2: Rapid saturation of magnetic flux
The unbalanced primary ampere-turns I1 and N1 are entirely converted into magnetizing ampere-turns. Since the core cross-sectional area is designed for low magnetic flux density, the core rapidly enters a deep saturation state at this point.
According to Faraday's law of electromagnetic induction, alternating magnetic flux will induce an electromotive force across the winding. When the magnetic flux increases sharply, an extremely high voltage U2 will be induced across the secondary winding.
3: Generation of high pressure
Under power frequency conditions, for a primary current of several hundred amperes, the induced voltage on the open-circuit secondary side can easily reach several thousand volts, and in extreme cases, it can exceed 10 kilovolts.
The national standard GB/T 20840.2-2014 "Instrument Transformers - Part 2: Supplementary Technical Requirements for Current Transformers" has strict requirements for the insulation performance of instrument transformers, and this sudden high voltage far exceeded its normal design capacity.

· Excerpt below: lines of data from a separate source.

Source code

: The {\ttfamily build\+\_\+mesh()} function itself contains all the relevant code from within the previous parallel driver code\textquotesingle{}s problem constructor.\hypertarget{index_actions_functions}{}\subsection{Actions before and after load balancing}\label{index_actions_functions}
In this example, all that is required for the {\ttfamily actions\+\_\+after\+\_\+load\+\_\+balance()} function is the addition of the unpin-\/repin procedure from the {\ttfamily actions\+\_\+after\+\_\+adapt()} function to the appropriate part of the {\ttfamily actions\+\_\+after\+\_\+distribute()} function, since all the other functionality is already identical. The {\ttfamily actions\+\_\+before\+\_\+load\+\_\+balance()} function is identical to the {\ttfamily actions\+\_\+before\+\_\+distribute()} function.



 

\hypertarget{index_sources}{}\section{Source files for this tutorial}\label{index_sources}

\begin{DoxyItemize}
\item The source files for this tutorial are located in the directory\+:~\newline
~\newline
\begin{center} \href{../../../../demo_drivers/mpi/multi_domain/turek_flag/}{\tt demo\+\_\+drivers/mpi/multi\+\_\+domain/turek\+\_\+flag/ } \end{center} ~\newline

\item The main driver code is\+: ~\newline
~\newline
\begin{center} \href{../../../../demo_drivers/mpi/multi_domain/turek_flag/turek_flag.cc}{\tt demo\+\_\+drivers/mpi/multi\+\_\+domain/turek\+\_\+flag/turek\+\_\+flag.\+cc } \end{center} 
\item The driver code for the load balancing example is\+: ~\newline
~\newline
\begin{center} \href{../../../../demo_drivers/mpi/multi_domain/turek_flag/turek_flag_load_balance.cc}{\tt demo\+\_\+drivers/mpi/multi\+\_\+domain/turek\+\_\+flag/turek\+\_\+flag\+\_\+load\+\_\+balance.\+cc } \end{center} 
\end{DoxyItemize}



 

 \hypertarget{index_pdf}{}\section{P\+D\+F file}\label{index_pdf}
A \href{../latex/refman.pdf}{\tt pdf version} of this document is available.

Hazards of open circuit on the secondary side of current transformer
The high voltage and accompanying phenomena generated by a secondary open circuit can trigger a series of chain reactions of hazards.
1. Danger of Electric Shock: Thousands of volts of high voltage exist at the secondary terminals, directly posing a serious risk of electric shock. Maintenance and repair personnel who come into contact with this voltage without precautions may suffer electric shock.
2. Equipment Damage:
Insulation Breakdown: High voltage will first break down the inter-turn and inter-layer insulation of the secondary winding, or break down the insulation to ground in the secondary circuit, leading to permanent damage to the current transformer (CT).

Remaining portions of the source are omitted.